When I arrive home late from work, my dog saves her dinner – which has been put out by her dog walker earlier in the evening – until I sit down for mine.

My eating disorder started when I was in university. A few comments about weight proved enough for me to begin questioning my looks. I realize now that I was so easily convinced as a 20-something that I needed improvement when the truth is that I was wonderful as I was. I had always been sporty and drawn to the outdoors. But with this effort to exert control over my body I stopped eating enough and began exercising so compulsively that I lost sight of why I loved to move.

Hoping to keep my cycling up, I got a bike trailer for Poppins. She hated it. So I put the bike away. Bike and run routes that I’d previously sped through transformed into slow and meandering walks where I’d begin to notice the slowness that can exist in a big city like Toronto. I saw a heavily antlered deer in the Don Valley, salmon spawning up the Humber River, toads, turtles, rabbits, a beaver we escorted back to its neighbourhood and even a rollerblading nun – we’ve seen and sniffed it all.

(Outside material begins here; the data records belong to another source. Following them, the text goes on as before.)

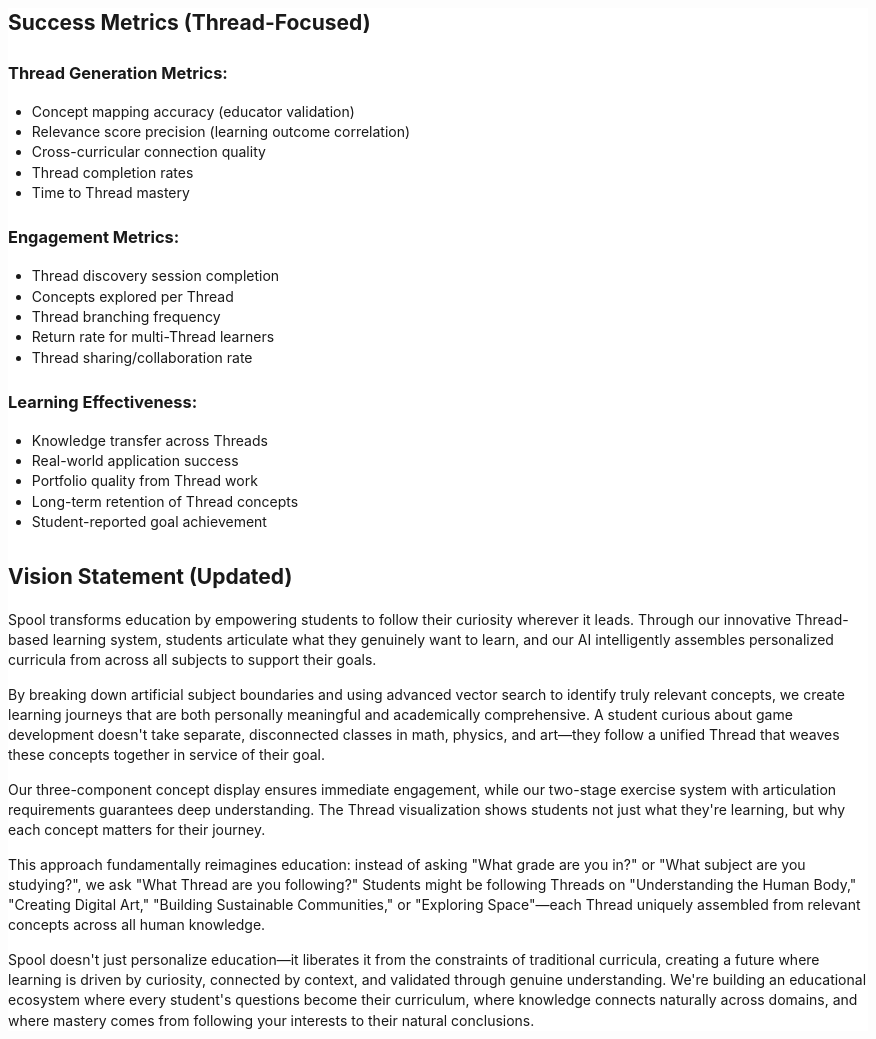 ## Success Metrics (Thread-Focused)

### Thread Generation Metrics:
- Concept mapping accuracy (educator validation)
- Relevance score precision (learning outcome correlation)
- Cross-curricular connection quality
- Thread completion rates
- Time to Thread mastery

### Engagement Metrics:
- Thread discovery session completion
- Concepts explored per Thread
- Thread branching frequency
- Return rate for multi-Thread learners
- Thread sharing/collaboration rate

### Learning Effectiveness:
- Knowledge transfer across Threads
- Real-world application success
- Portfolio quality from Thread work
- Long-term retention of Thread concepts
- Student-reported goal achievement

## Vision Statement (Updated)

Spool transforms education by empowering students to follow their curiosity wherever it leads. Through our innovative Thread-based learning system, students articulate what they genuinely want to learn, and our AI intelligently assembles personalized curricula from across all subjects to support their goals. 

By breaking down artificial subject boundaries and using advanced vector search to identify truly relevant concepts, we create learning journeys that are both personally meaningful and academically comprehensive. A student curious about game development doesn't take separate, disconnected classes in math, physics, and art—they follow a unified Thread that weaves these concepts together in service of their goal.

Our three-component concept display ensures immediate engagement, while our two-stage exercise system with articulation requirements guarantees deep understanding. The Thread visualization shows students not just what they're learning, but why each concept matters for their journey.

This approach fundamentally reimagines education: instead of asking "What grade are you in?" or "What subject are you studying?", we ask "What Thread are you following?" Students might be following Threads on "Understanding the Human Body," "Creating Digital Art," "Building Sustainable Communities," or "Exploring Space"—each Thread uniquely assembled from relevant concepts across all human knowledge.

Spool doesn't just personalize education—it liberates it from the constraints of traditional curricula, creating a future where learning is driven by curiosity, connected by context, and validated through genuine understanding. We're building an educational ecosystem where every student's questions become their curriculum, where knowledge connects naturally across domains, and where mastery comes from following your interests to their natural conclusions.
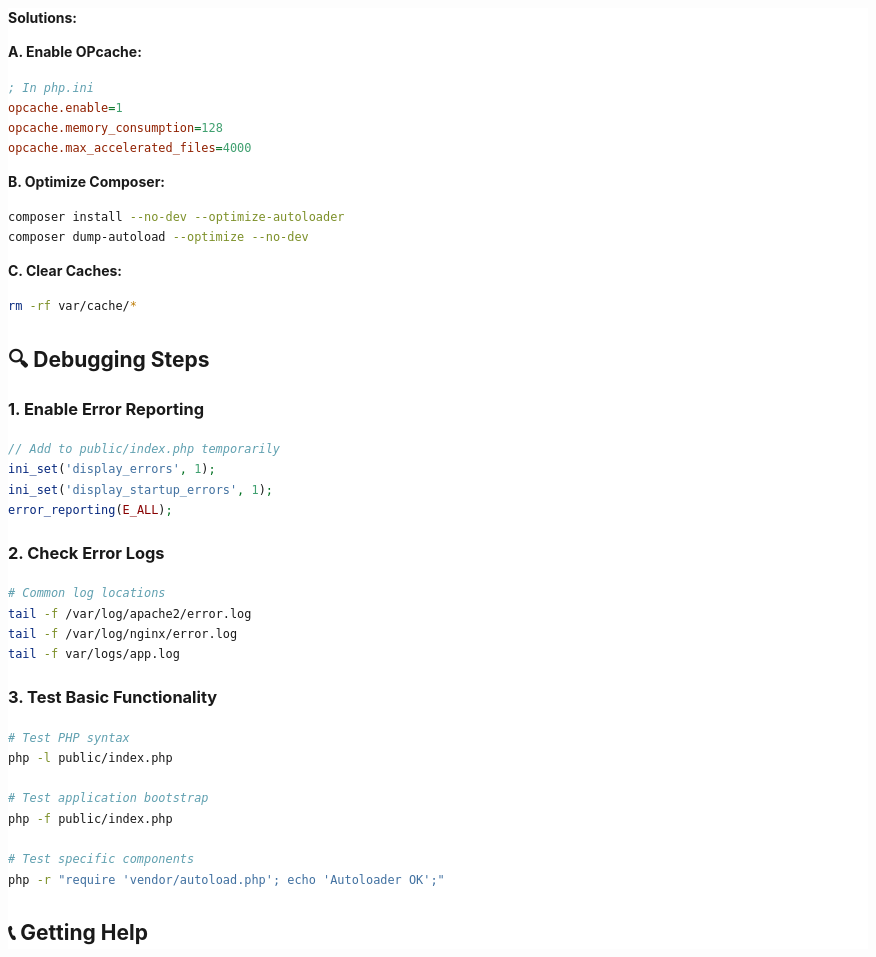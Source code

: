 **Solutions:**

**A. Enable OPcache:**
```ini
; In php.ini
opcache.enable=1
opcache.memory_consumption=128
opcache.max_accelerated_files=4000
```

**B. Optimize Composer:**
```bash
composer install --no-dev --optimize-autoloader
composer dump-autoload --optimize --no-dev
```

**C. Clear Caches:**
```bash
rm -rf var/cache/*
```

## 🔍 Debugging Steps

### 1. **Enable Error Reporting**
```php
// Add to public/index.php temporarily
ini_set('display_errors', 1);
ini_set('display_startup_errors', 1);
error_reporting(E_ALL);
```

### 2. **Check Error Logs**
```bash
# Common log locations
tail -f /var/log/apache2/error.log
tail -f /var/log/nginx/error.log
tail -f var/logs/app.log
```

### 3. **Test Basic Functionality**
```bash
# Test PHP syntax
php -l public/index.php

# Test application bootstrap
php -f public/index.php

# Test specific components
php -r "require 'vendor/autoload.php'; echo 'Autoloader OK';"
```

## 📞 Getting Help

For the longest time what I thought I wanted was stillness. I wanted to be free from the shackles of movement. And I figured that meant idleness. So I tried that. But it didn’t bring ease into my life. What I didn’t understand was that the problem was with my motive for movement and not the movement itself. When my eating disorder was my reason to move I felt jailed and my life suffered. But with recovery, I have discovered that my reasons for activity are curiosity and flow.